United Technologies Corp. on Wednesday said revenue edged up but profit declined as the company faced currency headwinds and a challenging global environment.

Still, the company reaffirmed its full-year forecast as results beat analysts' expectations.

Chief Executive Greg Hayes said despite a "slow-growth global macro environment" United Technologies was "off to a solid start in 2016."

Mr. Hayes has begun overhauling the Hartford, Conn.-based conglomerate's portfolio and management. Last summer, United Technologies sold its Sikorsky helicopter unit to Lockheed Martin Corp. for $9 billion. In December, the company laid out a three-year, $1.5 billion cost-cutting plan that takes aim at "high-cost" locations with an eye to consolidate manufacturing facilities.

For the quarter, the company reported a profit of $1.19 billion, or $1.42 a share, down from $1.43 billion, or $1.51 a share, a year prior. When adjusted for restructuring and other nonrecurring costs, per-share earnings were $1.47.

Total sales edged up 0.3% to $13.36 billion, with a 2% increase in organic sales being mostly offset by unfavorable exchange rates.

Analysts had predicted earnings of $1.39 a share on revenue of $13.18 billion.

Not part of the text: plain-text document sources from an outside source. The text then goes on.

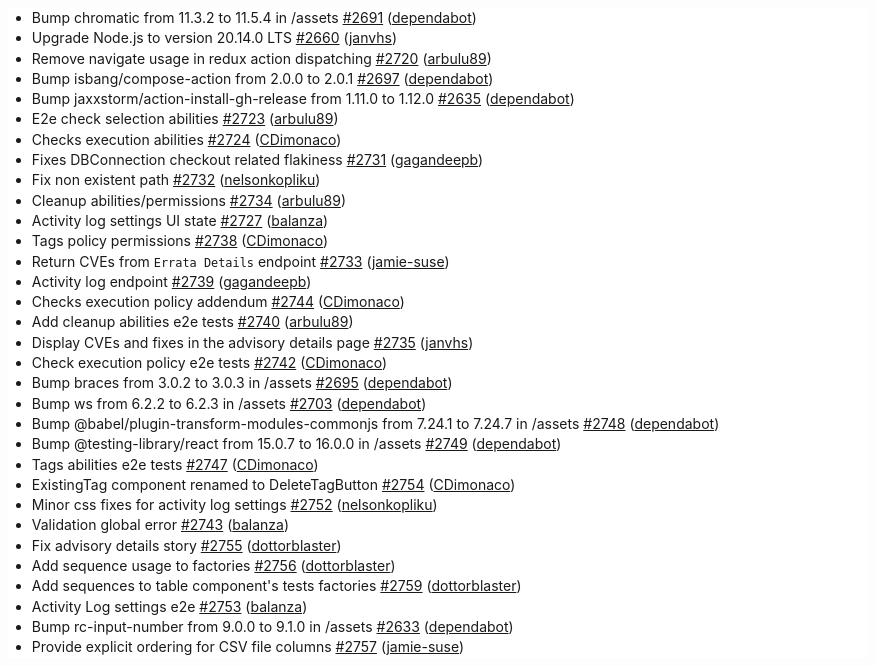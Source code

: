 - Bump chromatic from 11.3.2 to 11.5.4 in /assets [#2691](https://github.com/trento-project/web/pull/2691) ([dependabot](https://github.com/dependabot))
- Upgrade Node.js to version 20.14.0 LTS [#2660](https://github.com/trento-project/web/pull/2660) ([janvhs](https://github.com/janvhs))
- Remove navigate usage in redux action dispatching [#2720](https://github.com/trento-project/web/pull/2720) ([arbulu89](https://github.com/arbulu89))
- Bump isbang/compose-action from 2.0.0 to 2.0.1 [#2697](https://github.com/trento-project/web/pull/2697) ([dependabot](https://github.com/dependabot))
- Bump jaxxstorm/action-install-gh-release from 1.11.0 to 1.12.0 [#2635](https://github.com/trento-project/web/pull/2635) ([dependabot](https://github.com/dependabot))
- E2e check selection abilities [#2723](https://github.com/trento-project/web/pull/2723) ([arbulu89](https://github.com/arbulu89))
- Checks execution abilities [#2724](https://github.com/trento-project/web/pull/2724) ([CDimonaco](https://github.com/CDimonaco))
- Fixes DBConnection checkout related flakiness [#2731](https://github.com/trento-project/web/pull/2731) ([gagandeepb](https://github.com/gagandeepb))
- Fix non existent path [#2732](https://github.com/trento-project/web/pull/2732) ([nelsonkopliku](https://github.com/nelsonkopliku))
- Cleanup abilities/permissions [#2734](https://github.com/trento-project/web/pull/2734) ([arbulu89](https://github.com/arbulu89))
- Activity log settings UI state [#2727](https://github.com/trento-project/web/pull/2727) ([balanza](https://github.com/balanza))
- Tags policy permissions [#2738](https://github.com/trento-project/web/pull/2738) ([CDimonaco](https://github.com/CDimonaco))
- Return CVEs from `Errata Details` endpoint [#2733](https://github.com/trento-project/web/pull/2733) ([jamie-suse](https://github.com/jamie-suse))
- Activity log endpoint [#2739](https://github.com/trento-project/web/pull/2739) ([gagandeepb](https://github.com/gagandeepb))
- Checks execution policy addendum [#2744](https://github.com/trento-project/web/pull/2744) ([CDimonaco](https://github.com/CDimonaco))
- Add cleanup abilities e2e tests [#2740](https://github.com/trento-project/web/pull/2740) ([arbulu89](https://github.com/arbulu89))
- Display CVEs and fixes in the advisory details page [#2735](https://github.com/trento-project/web/pull/2735) ([janvhs](https://github.com/janvhs))
- Check execution policy e2e tests [#2742](https://github.com/trento-project/web/pull/2742) ([CDimonaco](https://github.com/CDimonaco))
- Bump braces from 3.0.2 to 3.0.3 in /assets [#2695](https://github.com/trento-project/web/pull/2695) ([dependabot](https://github.com/dependabot))
- Bump ws from 6.2.2 to 6.2.3 in /assets [#2703](https://github.com/trento-project/web/pull/2703) ([dependabot](https://github.com/dependabot))
- Bump @babel/plugin-transform-modules-commonjs from 7.24.1 to 7.24.7 in /assets [#2748](https://github.com/trento-project/web/pull/2748) ([dependabot](https://github.com/dependabot))
- Bump @testing-library/react from 15.0.7 to 16.0.0 in /assets [#2749](https://github.com/trento-project/web/pull/2749) ([dependabot](https://github.com/dependabot))
- Tags abilities e2e tests [#2747](https://github.com/trento-project/web/pull/2747) ([CDimonaco](https://github.com/CDimonaco))
- ExistingTag component renamed to DeleteTagButton [#2754](https://github.com/trento-project/web/pull/2754) ([CDimonaco](https://github.com/CDimonaco))
- Minor css fixes for activity log settings [#2752](https://github.com/trento-project/web/pull/2752) ([nelsonkopliku](https://github.com/nelsonkopliku))
- Validation global error [#2743](https://github.com/trento-project/web/pull/2743) ([balanza](https://github.com/balanza))
- Fix advisory details story [#2755](https://github.com/trento-project/web/pull/2755) ([dottorblaster](https://github.com/dottorblaster))
- Add sequence usage to factories [#2756](https://github.com/trento-project/web/pull/2756) ([dottorblaster](https://github.com/dottorblaster))
- Add sequences to table component's tests factories [#2759](https://github.com/trento-project/web/pull/2759) ([dottorblaster](https://github.com/dottorblaster))
- Activity Log settings e2e [#2753](https://github.com/trento-project/web/pull/2753) ([balanza](https://github.com/balanza))
- Bump rc-input-number from 9.0.0 to 9.1.0 in /assets [#2633](https://github.com/trento-project/web/pull/2633) ([dependabot](https://github.com/dependabot))
- Provide explicit ordering for CSV file columns [#2757](https://github.com/trento-project/web/pull/2757) ([jamie-suse](https://github.com/jamie-suse))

The latest results come almost two months after fellow industrial giant Honeywell International Inc. withdrew a $90 billion bid to buy United Technologies. Honeywell backed down from pursuing the massive tie-up after facing opposition from United Technologies, antitrust regulators and major customers.

Results were mixed in the company's four segments, which all make up between 20% and 30% of the company's revenue. In the company's Otis elevator unit, sales fell 1.1% and in the aerospace-systems segment sales declined 1.2%. Sales in the climate, controls and security segment decreased 1.2%, which the company attributes to a good quarter last year.

Commercial aftermarket sales increased, helping boost the Pratt & Whitney engine segment. Revenue increased 7.7%.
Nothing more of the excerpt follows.